Material provided |
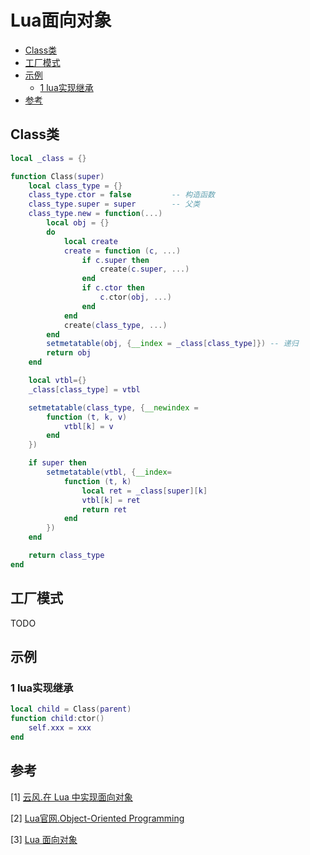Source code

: # Lua面向对象


<!-- vim-markdown-toc GFM -->

* [Class类](#class类)
* [工厂模式](#工厂模式)
* [示例](#示例)
    - [1 lua实现继承](#1-lua实现继承)
* [参考](#参考)

<!-- vim-markdown-toc -->



## Class类

```lua
local _class = {}

function Class(super)
    local class_type = {}
    class_type.ctor = false 		-- 构造函数
    class_type.super = super 		-- 父类
    class_type.new = function(...)
        local obj = {}
        do 
            local create
            create = function (c, ...)
                if c.super then
                    create(c.super, ...)
                end
                if c.ctor then
                    c.ctor(obj, ...)
                end
            end
            create(class_type, ...)
        end
        setmetatable(obj, {__index = _class[class_type]}) -- 递归
        return obj
    end

    local vtbl={}
    _class[class_type] = vtbl

    setmetatable(class_type, {__newindex = 
        function (t, k, v)
            vtbl[k] = v
        end
    })

    if super then
        setmetatable(vtbl, {__index=
            function (t, k)
                local ret = _class[super][k]
                vtbl[k] = ret
                return ret
            end
        })
    end

    return class_type
end
```



## 工厂模式

TODO



## 示例

### 1 lua实现继承

```lua
local child = Class(parent)
function child:ctor()
    self.xxx = xxx
end
```



## 参考

[1] [云风.在 Lua 中实现面向对象](https://blog.codingnow.com/2006/06/oo_lua.html)

[2] [Lua官网.Object-Oriented Programming](http://www.lua.org/pil/16.html)

[3] [Lua 面向对象](https://www.runoob.com/lua/lua-object-oriented.html)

Problem |
The answer should match the data above word for word, with no pictures in it.

Answer section |
Source code

: # Lua面向对象


<!-- vim-markdown-toc GFM -->

* [Class类](#class类)
* [工厂模式](#工厂模式)
* [示例](#示例)
    - [1 lua实现继承](#1-lua实现继承)
* [参考](#参考)

<!-- vim-markdown-toc -->



## Class类

```lua
local _class = {}

function Class(super)
    local class_type = {}
    class_type.ctor = false 		-- 构造函数
    class_type.super = super 		-- 父类
    class_type.new = function(...)
        local obj = {}
        do 
            local create
            create = function (c, ...)
                if c.super then
                    create(c.super, ...)
                end
                if c.ctor then
                    c.ctor(obj, ...)
                end
            end
            create(class_type, ...)
        end
        setmetatable(obj, {__index = _class[class_type]}) -- 递归
        return obj
    end

    local vtbl={}
    _class[class_type] = vtbl

    setmetatable(class_type, {__newindex = 
        function (t, k, v)
            vtbl[k] = v
        end
    })

    if super then
        setmetatable(vtbl, {__index=
            function (t, k)
                local ret = _class[super][k]
                vtbl[k] = ret
                return ret
            end
        })
    end

    return class_type
end
```



## 工厂模式

TODO



## 示例

### 1 lua实现继承

```lua
local child = Class(parent)
function child:ctor()
    self.xxx = xxx
end
```



## 参考

[1] [云风.在 Lua 中实现面向对象](https://blog.codingnow.com/2006/06/oo_lua.html)

[2] [Lua官网.Object-Oriented Programming](http://www.lua.org/pil/16.html)

[3] [Lua 面向对象](https://www.runoob.com/lua/lua-object-oriented.html)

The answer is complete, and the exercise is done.